Вот и теперь у нее все то же: ей хотелось выговориться, поговорить с собой. Когда она приближается к границе опьянения, одних лишь раздумий ей мало. Она должна проговорить свои мысли вслух, выпустить их материальное воплощение из головы на волю. И обязана непременно услышать их, вступить с ними в диалог. Она говорила сама с собой, задавала себе вопросы, если получалось – сама на них отвечала, спорила, иногда даже ссорилась сама с собой. Так, будто рядом с ней сидит она же сама, но какая-то другая.
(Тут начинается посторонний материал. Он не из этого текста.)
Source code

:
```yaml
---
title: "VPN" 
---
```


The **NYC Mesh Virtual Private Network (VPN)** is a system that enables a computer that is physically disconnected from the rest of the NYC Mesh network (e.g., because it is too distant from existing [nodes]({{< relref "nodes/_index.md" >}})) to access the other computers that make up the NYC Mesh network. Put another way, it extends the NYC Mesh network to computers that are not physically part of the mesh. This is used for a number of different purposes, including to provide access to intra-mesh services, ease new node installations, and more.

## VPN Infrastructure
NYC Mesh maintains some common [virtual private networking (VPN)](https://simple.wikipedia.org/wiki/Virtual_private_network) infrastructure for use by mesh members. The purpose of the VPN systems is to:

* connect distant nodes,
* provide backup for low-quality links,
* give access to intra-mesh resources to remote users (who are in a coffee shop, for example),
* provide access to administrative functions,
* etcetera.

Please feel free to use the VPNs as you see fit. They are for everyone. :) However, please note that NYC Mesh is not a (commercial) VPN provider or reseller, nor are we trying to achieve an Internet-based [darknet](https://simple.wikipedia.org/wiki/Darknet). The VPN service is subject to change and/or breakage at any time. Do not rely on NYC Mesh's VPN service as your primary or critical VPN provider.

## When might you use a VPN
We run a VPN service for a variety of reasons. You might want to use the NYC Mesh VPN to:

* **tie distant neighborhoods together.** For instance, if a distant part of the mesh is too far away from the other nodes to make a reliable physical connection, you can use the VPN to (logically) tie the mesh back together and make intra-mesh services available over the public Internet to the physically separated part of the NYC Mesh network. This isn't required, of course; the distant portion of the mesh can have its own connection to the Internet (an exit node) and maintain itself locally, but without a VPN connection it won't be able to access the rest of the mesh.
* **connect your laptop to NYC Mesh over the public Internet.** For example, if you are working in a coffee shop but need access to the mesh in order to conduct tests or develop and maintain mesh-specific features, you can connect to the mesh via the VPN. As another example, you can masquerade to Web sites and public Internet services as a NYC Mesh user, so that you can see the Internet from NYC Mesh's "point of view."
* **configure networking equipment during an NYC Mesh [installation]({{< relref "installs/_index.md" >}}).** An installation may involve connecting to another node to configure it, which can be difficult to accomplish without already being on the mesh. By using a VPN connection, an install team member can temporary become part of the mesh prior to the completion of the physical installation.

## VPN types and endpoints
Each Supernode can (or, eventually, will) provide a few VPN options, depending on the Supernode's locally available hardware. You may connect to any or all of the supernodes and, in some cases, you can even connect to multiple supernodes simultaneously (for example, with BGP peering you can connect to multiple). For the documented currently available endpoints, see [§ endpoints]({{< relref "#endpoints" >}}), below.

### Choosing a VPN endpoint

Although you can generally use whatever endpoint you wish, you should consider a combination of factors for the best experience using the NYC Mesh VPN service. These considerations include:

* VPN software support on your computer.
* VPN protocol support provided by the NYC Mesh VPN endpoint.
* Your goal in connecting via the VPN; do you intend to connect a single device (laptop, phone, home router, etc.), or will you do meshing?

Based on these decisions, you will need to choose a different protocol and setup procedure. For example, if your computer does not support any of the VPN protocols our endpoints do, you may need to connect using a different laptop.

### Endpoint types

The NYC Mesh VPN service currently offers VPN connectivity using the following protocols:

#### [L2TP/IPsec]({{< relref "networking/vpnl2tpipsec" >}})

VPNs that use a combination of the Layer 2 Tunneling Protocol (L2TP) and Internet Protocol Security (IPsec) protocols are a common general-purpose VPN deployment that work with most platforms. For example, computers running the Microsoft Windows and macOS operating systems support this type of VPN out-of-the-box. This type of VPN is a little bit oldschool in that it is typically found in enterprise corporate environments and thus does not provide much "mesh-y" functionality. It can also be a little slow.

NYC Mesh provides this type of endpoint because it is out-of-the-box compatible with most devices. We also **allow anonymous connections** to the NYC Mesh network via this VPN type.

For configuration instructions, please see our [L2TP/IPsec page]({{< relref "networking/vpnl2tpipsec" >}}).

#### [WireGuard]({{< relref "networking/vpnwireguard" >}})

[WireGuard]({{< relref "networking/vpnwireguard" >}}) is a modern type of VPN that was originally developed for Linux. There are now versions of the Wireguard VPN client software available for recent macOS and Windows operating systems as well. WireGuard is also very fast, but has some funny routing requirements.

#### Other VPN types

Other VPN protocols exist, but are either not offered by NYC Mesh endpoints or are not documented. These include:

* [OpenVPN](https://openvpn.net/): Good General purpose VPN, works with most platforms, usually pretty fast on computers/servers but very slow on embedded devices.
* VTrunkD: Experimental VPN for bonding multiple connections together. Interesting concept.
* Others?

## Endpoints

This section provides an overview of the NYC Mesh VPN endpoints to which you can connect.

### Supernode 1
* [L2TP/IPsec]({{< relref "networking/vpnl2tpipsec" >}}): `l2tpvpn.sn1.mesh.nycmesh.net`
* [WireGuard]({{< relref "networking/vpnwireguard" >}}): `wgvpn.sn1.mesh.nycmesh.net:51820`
Странно это все, а по мнению ее подруги-ипохондрички Урсулы, страшно и опасно – «явный симптом неизбежно приближающейся шизы, и я на твоем месте записала бы все это на мобильник и побежала бы с этим к психиатру, потому что у тебя в роду как пить дать был псих». В отношении последнего Урсула была права. Это у Агнешки от отца. От него ей достались только две вещи: божественный лазоревый цвет глаз и как расплата за первое, как бы для равновесия – эти эмоциональные всплески, чтобы не сказать взрывы. Когда он возвращался домой пьяный, он бил маму, бил молча, совершенно без причины, без повода, просто так, для разрядки. А когда та падала, он придавливал ее ногой к полу.